The material benefits were that they provided for comfort measures like a special mattress, a gerichair, and compression booties, and of course pain meds (not a ton for him but some.)

Some of the most helpful things for our family: they would stop in periodically to ascertain his pain level. The ladies knew what signs to look for (things we would not have known to pay attention to.)

The chaplain was a huge help to us too. She stopped by and said a prayer for him a couple times and was also really understanding.

And they could tell us what to expect with his decline -- what certain signs meant and what might happen next. For our family, we knew where things were heading and that they were heading there fast, and we wanted to make sure he was not in distress. Once we signed onto it, the nursing home staff were much more open with us. And actually it was the NH nurses who were there at the end and who pointed out the physical signs that he was leaving us.

Then when grandpa passed, the nurse at the NH called hospice. They came and filled out his paperwork and contacted the place to come pick up his self (I have a hard time talking about this part, I'm sorry!) and transport it to the next place for them to handle that part of it.

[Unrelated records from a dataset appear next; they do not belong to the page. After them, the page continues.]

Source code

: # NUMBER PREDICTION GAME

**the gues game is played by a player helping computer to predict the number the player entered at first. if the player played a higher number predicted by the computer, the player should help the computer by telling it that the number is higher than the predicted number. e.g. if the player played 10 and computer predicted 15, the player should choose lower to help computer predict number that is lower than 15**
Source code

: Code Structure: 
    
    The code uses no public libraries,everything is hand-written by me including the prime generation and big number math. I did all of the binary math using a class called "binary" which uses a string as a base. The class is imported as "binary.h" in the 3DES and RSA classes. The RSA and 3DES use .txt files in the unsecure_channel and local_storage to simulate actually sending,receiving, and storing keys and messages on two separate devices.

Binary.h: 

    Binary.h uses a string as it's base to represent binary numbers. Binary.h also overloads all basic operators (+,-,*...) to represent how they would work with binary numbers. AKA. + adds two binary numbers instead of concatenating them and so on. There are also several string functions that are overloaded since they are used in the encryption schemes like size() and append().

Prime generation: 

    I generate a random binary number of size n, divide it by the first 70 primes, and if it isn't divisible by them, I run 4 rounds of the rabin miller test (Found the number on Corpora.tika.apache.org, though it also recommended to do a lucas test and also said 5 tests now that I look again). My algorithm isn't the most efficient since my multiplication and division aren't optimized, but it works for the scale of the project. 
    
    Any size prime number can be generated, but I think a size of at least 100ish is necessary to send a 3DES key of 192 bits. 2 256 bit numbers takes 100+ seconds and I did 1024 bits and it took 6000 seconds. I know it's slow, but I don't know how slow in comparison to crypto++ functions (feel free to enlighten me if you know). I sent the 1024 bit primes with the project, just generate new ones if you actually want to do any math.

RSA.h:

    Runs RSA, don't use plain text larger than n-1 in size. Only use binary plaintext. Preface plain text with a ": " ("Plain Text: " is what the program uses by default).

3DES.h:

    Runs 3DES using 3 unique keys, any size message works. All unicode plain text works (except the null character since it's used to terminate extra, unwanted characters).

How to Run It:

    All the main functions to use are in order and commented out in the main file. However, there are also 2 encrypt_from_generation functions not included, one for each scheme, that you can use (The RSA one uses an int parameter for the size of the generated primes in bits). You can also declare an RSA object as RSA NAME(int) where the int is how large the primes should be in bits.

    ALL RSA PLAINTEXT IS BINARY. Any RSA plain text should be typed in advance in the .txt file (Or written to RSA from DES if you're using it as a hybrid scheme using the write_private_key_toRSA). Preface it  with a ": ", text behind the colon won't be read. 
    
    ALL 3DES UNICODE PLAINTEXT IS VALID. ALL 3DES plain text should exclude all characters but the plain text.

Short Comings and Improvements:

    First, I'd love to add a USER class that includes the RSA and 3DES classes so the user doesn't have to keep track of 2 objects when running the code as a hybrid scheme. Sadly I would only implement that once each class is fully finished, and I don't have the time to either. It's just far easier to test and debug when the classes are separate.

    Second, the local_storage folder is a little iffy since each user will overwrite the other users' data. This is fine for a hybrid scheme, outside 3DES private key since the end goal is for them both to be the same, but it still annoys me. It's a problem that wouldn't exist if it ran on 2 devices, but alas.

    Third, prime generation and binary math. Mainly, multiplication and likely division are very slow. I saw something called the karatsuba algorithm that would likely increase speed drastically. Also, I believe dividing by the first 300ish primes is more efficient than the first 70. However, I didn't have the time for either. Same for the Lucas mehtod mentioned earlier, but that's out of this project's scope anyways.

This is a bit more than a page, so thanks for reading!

To me the benefits were the streamlining of his comfort (and having someone to call as things changed) , and communication about what to expect/look for, but that was something our family was really anxious about. I think in your position I might have a hard time signing onto it too since so much of the process is just communication. I hope someone else can offer guidance about in-home hospice care.

Also I am so sorry your mom isn't doing well. Has her doctor talked with you about palliative care being an option? It might get you some of the same help but with different staff.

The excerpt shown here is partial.